**EXERCISE DESCRIPTION**
Exactly as written, transcribe the data that follows.

********************

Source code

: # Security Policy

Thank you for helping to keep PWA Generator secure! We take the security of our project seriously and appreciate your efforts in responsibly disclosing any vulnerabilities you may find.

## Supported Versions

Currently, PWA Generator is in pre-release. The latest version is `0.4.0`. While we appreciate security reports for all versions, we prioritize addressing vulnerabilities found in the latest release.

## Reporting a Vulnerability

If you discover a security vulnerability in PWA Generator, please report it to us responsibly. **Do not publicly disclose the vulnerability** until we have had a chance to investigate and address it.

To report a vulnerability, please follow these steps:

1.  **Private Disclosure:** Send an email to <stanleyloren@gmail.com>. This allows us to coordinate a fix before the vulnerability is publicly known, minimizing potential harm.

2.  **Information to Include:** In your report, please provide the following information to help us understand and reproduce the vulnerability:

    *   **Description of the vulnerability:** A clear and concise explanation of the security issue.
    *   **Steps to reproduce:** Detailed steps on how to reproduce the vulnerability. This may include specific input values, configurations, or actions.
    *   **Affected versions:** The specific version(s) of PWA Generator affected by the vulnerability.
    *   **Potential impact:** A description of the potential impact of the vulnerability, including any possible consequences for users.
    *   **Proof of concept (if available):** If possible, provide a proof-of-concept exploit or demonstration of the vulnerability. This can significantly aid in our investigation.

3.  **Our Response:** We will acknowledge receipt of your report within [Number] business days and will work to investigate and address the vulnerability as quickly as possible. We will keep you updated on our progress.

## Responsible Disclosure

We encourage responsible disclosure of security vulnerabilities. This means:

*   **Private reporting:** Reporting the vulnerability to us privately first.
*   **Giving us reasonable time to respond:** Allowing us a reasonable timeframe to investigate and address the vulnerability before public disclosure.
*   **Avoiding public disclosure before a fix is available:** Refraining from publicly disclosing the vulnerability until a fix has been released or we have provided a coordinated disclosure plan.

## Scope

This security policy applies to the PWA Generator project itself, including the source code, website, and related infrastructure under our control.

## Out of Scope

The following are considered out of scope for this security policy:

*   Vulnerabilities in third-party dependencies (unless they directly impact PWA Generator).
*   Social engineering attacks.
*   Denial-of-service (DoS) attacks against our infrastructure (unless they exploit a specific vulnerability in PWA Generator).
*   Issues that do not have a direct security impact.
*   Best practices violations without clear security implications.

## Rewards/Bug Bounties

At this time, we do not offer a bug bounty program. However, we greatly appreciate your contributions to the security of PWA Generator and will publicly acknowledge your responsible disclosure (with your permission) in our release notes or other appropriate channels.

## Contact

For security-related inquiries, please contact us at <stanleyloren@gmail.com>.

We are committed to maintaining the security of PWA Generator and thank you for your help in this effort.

********************

**SOLUTION FOR THIS EXERCISE**
Source code

: # Security Policy

Thank you for helping to keep PWA Generator secure! We take the security of our project seriously and appreciate your efforts in responsibly disclosing any vulnerabilities you may find.

## Supported Versions

Currently, PWA Generator is in pre-release. The latest version is `0.4.0`. While we appreciate security reports for all versions, we prioritize addressing vulnerabilities found in the latest release.

## Reporting a Vulnerability

If you discover a security vulnerability in PWA Generator, please report it to us responsibly. **Do not publicly disclose the vulnerability** until we have had a chance to investigate and address it.

To report a vulnerability, please follow these steps:

1.  **Private Disclosure:** Send an email to <stanleyloren@gmail.com>. This allows us to coordinate a fix before the vulnerability is publicly known, minimizing potential harm.

2.  **Information to Include:** In your report, please provide the following information to help us understand and reproduce the vulnerability:

    *   **Description of the vulnerability:** A clear and concise explanation of the security issue.
    *   **Steps to reproduce:** Detailed steps on how to reproduce the vulnerability. This may include specific input values, configurations, or actions.
    *   **Affected versions:** The specific version(s) of PWA Generator affected by the vulnerability.
    *   **Potential impact:** A description of the potential impact of the vulnerability, including any possible consequences for users.
    *   **Proof of concept (if available):** If possible, provide a proof-of-concept exploit or demonstration of the vulnerability. This can significantly aid in our investigation.

3.  **Our Response:** We will acknowledge receipt of your report within [Number] business days and will work to investigate and address the vulnerability as quickly as possible. We will keep you updated on our progress.

## Responsible Disclosure

We encourage responsible disclosure of security vulnerabilities. This means:

*   **Private reporting:** Reporting the vulnerability to us privately first.
*   **Giving us reasonable time to respond:** Allowing us a reasonable timeframe to investigate and address the vulnerability before public disclosure.
*   **Avoiding public disclosure before a fix is available:** Refraining from publicly disclosing the vulnerability until a fix has been released or we have provided a coordinated disclosure plan.

## Scope

This security policy applies to the PWA Generator project itself, including the source code, website, and related infrastructure under our control.

## Out of Scope

The following are considered out of scope for this security policy:

*   Vulnerabilities in third-party dependencies (unless they directly impact PWA Generator).
*   Social engineering attacks.
*   Denial-of-service (DoS) attacks against our infrastructure (unless they exploit a specific vulnerability in PWA Generator).
*   Issues that do not have a direct security impact.
*   Best practices violations without clear security implications.

## Rewards/Bug Bounties

At this time, we do not offer a bug bounty program. However, we greatly appreciate your contributions to the security of PWA Generator and will publicly acknowledge your responsible disclosure (with your permission) in our release notes or other appropriate channels.

## Contact

For security-related inquiries, please contact us at <stanleyloren@gmail.com>.

We are committed to maintaining the security of PWA Generator and thank you for your help in this effort.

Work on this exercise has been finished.